The importance of the fastball and slider release angle interaction leads to two separate insights. One, it tells us something important about the reasons hitters decide to swing at sliders. The deception effect, in concert with the initial trajectory, explains more about a hitter’s swing decision on a slider than how much it’s moving or how fast it’s released. Second, it spotlights an interesting trade-off between release angle repeatability and deception, suggesting that there may be a secret cost to precise command.
Last month, I wrote about the Kirby Index, which captures how precisely a fastball can be located by a given pitcher. Now there is the Kirby Corollary: Too much precision can backfire.

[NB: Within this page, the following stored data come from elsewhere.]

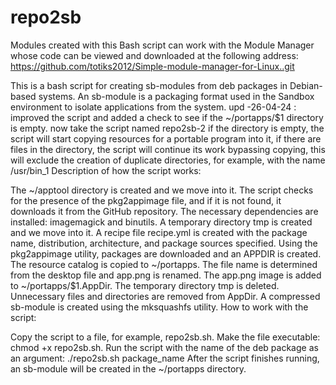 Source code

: # repo2sb
Modules created with this Bash script can work with the Module Manager whose code can be viewed and downloaded at the following address: https://github.com/totiks2012/Simple-module-manager-for-Linux..git 

This is a bash script for creating sb-modules from deb packages in Debian-based systems. An sb-module is a packaging format used in the Sandbox environment to isolate applications from the system.
upd -26-04-24 :
improved the script and added a check to see if the ~/portapps/$1 directory is empty.
   now take the script named repo2sb-2
if the directory is empty, the script will start copying resources for a portable program into it, if there are files in the directory, the script will continue its work bypassing copying, this will exclude the creation of duplicate directories, for example, with the name /usr/bin_1
Description of how the script works:

The ~/apptool directory is created and we move into it.
The script checks for the presence of the pkg2appimage file, and if it is not found, it downloads it from the GitHub repository.
The necessary dependencies are installed: imagemagick and binutils.
A temporary directory tmp is created and we move into it.
A recipe file recipe.yml is created with the package name, distribution, architecture, and package sources specified.
Using the pkg2appimage utility, packages are downloaded and an APPDIR is created.
The resource catalog is copied to ~/portapps.
The file name is determined from the desktop file and app.png is renamed.
The app.png image is added to ~/portapps/$1.AppDir.
The temporary directory tmp is deleted.
Unnecessary files and directories are removed from AppDir.
A compressed sb-module is created using the mksquashfs utility.
How to work with the script:

Copy the script to a file, for example, repo2sb.sh.
Make the file executable: chmod +x repo2sb.sh.
Run the script with the name of the deb package as an argument: ./repo2sb.sh package_name
After the script finishes running, an sb-module will be created in the ~/portapps directory.
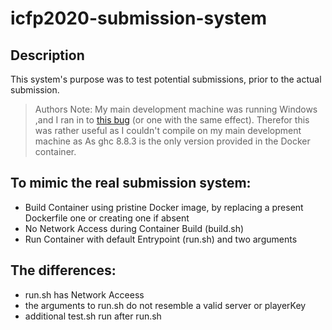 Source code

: icfp2020-submission-system
==========================


## Description

This system's purpose was to test potential submissions,
prior to the actual submission.

> Authors Note:
> My main development machine was running Windows 
> ,and I ran in to [this bug](https://gitlab.haskell.org/ghc/ghc/-/issues/17926) (or one with the same effect).
> Therefor this was rather useful as I couldn't compile on my main development machine as 
> As ghc 8.8.3 is the only version provided in the Docker container.

## To mimic the real submission system:
  * Build Container using pristine Docker image, 
    by replacing a present Dockerfile one or creating one if absent
  * No Network Access during Container Build (build.sh)
  * Run Container with default Entrypoint (run.sh) and two arguments
  
## The differences:
  * run.sh has Network Acceess 
  * the arguments to run.sh do not resemble a valid server or playerKey
  * additional test.sh run after run.sh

… It’s maybe helpful to think about why Báez generally swings and misses at sliders. Is it because the pitch is going so fast he can’t tell it apart from a fastball? Is it because it’s moving so much that he can’t tell it’s a slider until the last minute? Or is this question infinitely complex, with a constantly changing set of answers? Most likely, it’s that last one. But my sense is that one key element is the idea of the “illusion of waste.” Alex Chamberlain coined the phrase “illusion of waste” in his article on release angles and Immediately Obvious Waste Pitches, or IOWPs, in April.
When a pitcher throws a pitch, the pitch reaches home plate in a fraction of a second. The opposing hitter, then, has a fraction of a fraction of a second to discern a great many things about the pitch: its velocity, its shape, its probable final location, all to then ascertain whether or not he should swing. Given the impossibly small window of time in which to make a swing decision, much of a hitter’s behavior is influenced by the untold thousands of pitches he’s seen before, like a mental library of pitch shapes. One of the very first visual cues a hitter receives, aside from the pitcher’s release point, is the angle at which a pitch leaves the pitcher’s hand.

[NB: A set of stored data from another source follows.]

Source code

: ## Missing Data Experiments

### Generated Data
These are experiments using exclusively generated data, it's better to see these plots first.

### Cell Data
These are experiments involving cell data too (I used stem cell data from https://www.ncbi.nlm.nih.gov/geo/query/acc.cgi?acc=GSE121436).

What actually makes a slider good is a surprisingly difficult question to answer. For instance, we can look at Stuff+, which is modeled on explaining and predicting slider run value. Let’s see how it did at describing the stat it is trained against at the individual pitcher level in 2023:
It’s surprisingly uninformative! The r-squared between slider Stuff+ and slider run value was 0.08. There’s a lot we don’t know about why a slider works at any given point in time. As Max Bay, one of the creators of Stuff+, wrote on Twitter in response to this finding, “Turns out humans are not static stochastic response generating machines.” In other words, batters and pitchers are constantly responding to each other, and what made a hitter swing and miss on a slider last week might be completely different this week.

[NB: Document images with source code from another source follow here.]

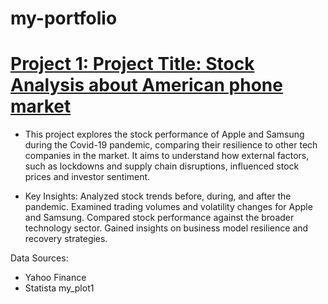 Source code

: # my-portfolio
# [Project 1: Project Title: Stock Analysis about American phone market](https://github.com/Jeniquef/stock-Analysis_t2)

- This project explores the stock performance of Apple and Samsung during the Covid-19 pandemic, comparing their resilience to other tech companies in the market. It aims to understand how external factors, such as lockdowns and supply chain disruptions, influenced stock prices and investor sentiment.

- Key Insights:
Analyzed stock trends before, during, and after the pandemic.
Examined trading volumes and volatility changes for Apple and Samsung.
Compared stock performance against the broader technology sector.
Gained insights on business model resilience and recovery strategies.

Data Sources:
- Yahoo Finance
- Statista my_plot1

Identifying the specific factors that make a slider good over extended periods of time is tougher than it looks. Nevertheless, one of these factors, without question, relates to the ability of a pitcher to throw their slider in the same “tunnel” as their fastball. In 2017, Bret Sayre, Harry Pavlidis, Jonathan Judge, and Jeff Long of Baseball Prospectus coined the concept of the “tunnel point,” defined as the location roughly 24 feet in front of home plate where the batter must decide whether or not to swing. (Later, they updated the “tunnel point” to be roughly 150 milliseconds before reaching home plate.) Using the concept of a tunnel point, they generated a suite of statistics that measured tunneling quality among individual pitchers, including speed change and release differential between two pitches (like a fastball and a slider, for example) thrown in sequence.